I am trying to understand what “$p$ implies $q$” means. I read that $p$ is a sufficient condition for $q$, and $q$ is a necessary condition for $p$.
Further from Wikipedia,
A necessary condition of a statement must be satisfied for the
statement to be true. Formally, a statement $P$ is a necessary condition
of a statement $Q$ if $Q$ implies $P,\quad (Q \Rightarrow P)$.A sufficient condition is one that, if satisfied, assures the
statement's truth.
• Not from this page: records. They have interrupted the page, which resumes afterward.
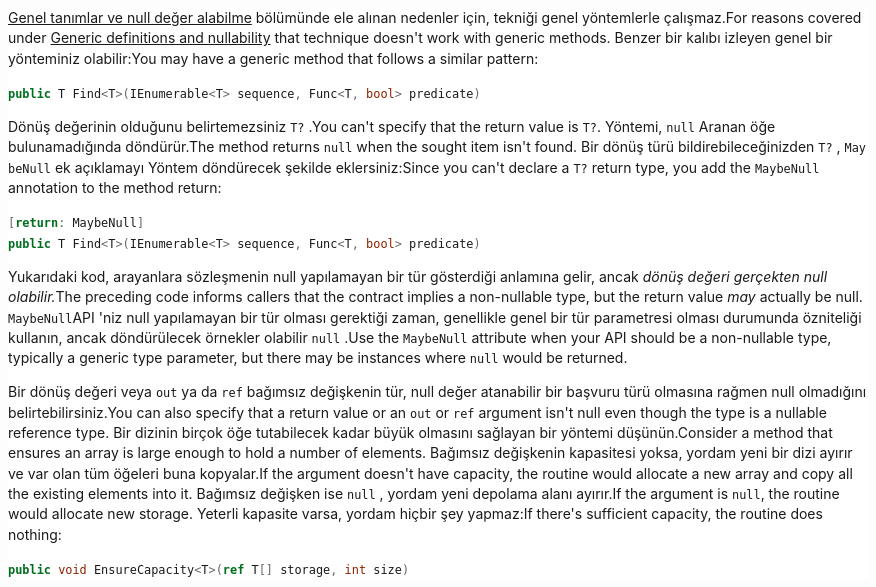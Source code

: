 <span data-ttu-id="710f4-197">[Genel tanımlar ve null değer alabilme](../../nullable-migration-strategies.md#generic-definitions-and-nullability) bölümünde ele alınan nedenler için, tekniği genel yöntemlerle çalışmaz.</span><span class="sxs-lookup"><span data-stu-id="710f4-197">For reasons covered under [Generic definitions and nullability](../../nullable-migration-strategies.md#generic-definitions-and-nullability) that technique doesn't work with generic methods.</span></span> <span data-ttu-id="710f4-198">Benzer bir kalıbı izleyen genel bir yönteminiz olabilir:</span><span class="sxs-lookup"><span data-stu-id="710f4-198">You may have a generic method that follows a similar pattern:</span></span>

```csharp
public T Find<T>(IEnumerable<T> sequence, Func<T, bool> predicate)
```

<span data-ttu-id="710f4-199">Dönüş değerinin olduğunu belirtemezsiniz `T?` .</span><span class="sxs-lookup"><span data-stu-id="710f4-199">You can't specify that the return value is `T?`.</span></span> <span data-ttu-id="710f4-200">Yöntemi, `null` Aranan öğe bulunamadığında döndürür.</span><span class="sxs-lookup"><span data-stu-id="710f4-200">The method returns `null` when the sought item isn't found.</span></span> <span data-ttu-id="710f4-201">Bir dönüş türü bildirebileceğinizden `T?` , `MaybeNull` ek açıklamayı Yöntem döndürecek şekilde eklersiniz:</span><span class="sxs-lookup"><span data-stu-id="710f4-201">Since you can't declare a `T?` return type, you add the `MaybeNull` annotation to the method return:</span></span>

```csharp
[return: MaybeNull]
public T Find<T>(IEnumerable<T> sequence, Func<T, bool> predicate)
```

<span data-ttu-id="710f4-202">Yukarıdaki kod, arayanlara sözleşmenin null yapılamayan bir tür gösterdiği anlamına gelir, ancak *dönüş değeri gerçekten null olabilir.*</span><span class="sxs-lookup"><span data-stu-id="710f4-202">The preceding code informs callers that the contract implies a non-nullable type, but the return value *may* actually be null.</span></span>  <span data-ttu-id="710f4-203">`MaybeNull`API 'niz null yapılamayan bir tür olması gerektiği zaman, genellikle genel bir tür parametresi olması durumunda özniteliği kullanın, ancak döndürülecek örnekler olabilir `null` .</span><span class="sxs-lookup"><span data-stu-id="710f4-203">Use the `MaybeNull` attribute when your API should be a non-nullable type, typically a generic type parameter, but there may be instances where `null` would be returned.</span></span>

<span data-ttu-id="710f4-204">Bir dönüş değeri veya `out` ya da `ref` bağımsız değişkenin tür, null değer atanabilir bir başvuru türü olmasına rağmen null olmadığını belirtebilirsiniz.</span><span class="sxs-lookup"><span data-stu-id="710f4-204">You can also specify that a return value or an `out` or `ref` argument isn't null even though the type is a nullable reference type.</span></span> <span data-ttu-id="710f4-205">Bir dizinin birçok öğe tutabilecek kadar büyük olmasını sağlayan bir yöntemi düşünün.</span><span class="sxs-lookup"><span data-stu-id="710f4-205">Consider a method that ensures an array is large enough to hold a number of elements.</span></span> <span data-ttu-id="710f4-206">Bağımsız değişkenin kapasitesi yoksa, yordam yeni bir dizi ayırır ve var olan tüm öğeleri buna kopyalar.</span><span class="sxs-lookup"><span data-stu-id="710f4-206">If the argument doesn't have capacity, the routine would allocate a new array and copy all the existing elements into it.</span></span> <span data-ttu-id="710f4-207">Bağımsız değişken ise `null` , yordam yeni depolama alanı ayırır.</span><span class="sxs-lookup"><span data-stu-id="710f4-207">If the argument is `null`, the routine would allocate new storage.</span></span> <span data-ttu-id="710f4-208">Yeterli kapasite varsa, yordam hiçbir şey yapmaz:</span><span class="sxs-lookup"><span data-stu-id="710f4-208">If there's sufficient capacity, the routine does nothing:</span></span>

```csharp
public void EnsureCapacity<T>(ref T[] storage, int size)
```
Formally, a statement $P$ is a sufficient condition
of a statement $Q$ if $P$ implies $Q,\quad (P \Rightarrow Q)$.
Now what I am stuck with is that if $P$ is not satisfied will the condition still always be true?
Best Answer
This is a simple matter answered by the truth table of $\Rightarrow$:
$$\begin{array}{ c | c || c | } P & Q & P\Rightarrow Q \\ \hline \text T & \text T & \text T \\ \text T & \text F & \text F \\ \text F & \text T & \text T \\ \text F & \text F & \text T \end{array}$$
This shows that when $P$ is false, the implication is true. Note that this is the definition of the table, there is no need to prove it. This is how $\Rightarrow$ is defined to work.
As an example, here is one:
$$\textbf{If it is raining then there are clouds in the sky}$$
In this case $P=$It is raining, and $Q=$There are clouds in the sky. Note that $P$ is sufficient to conclude $Q$, and $Q$ is necessary for $P$. There is no rain without clouds, and if there are no clouds then there cannot be any rain.
However, note that $P$ is not necessary for $Q$. There could be light clouds without any rain, and there could be clouds of snow and blizzard (which is technically not rain).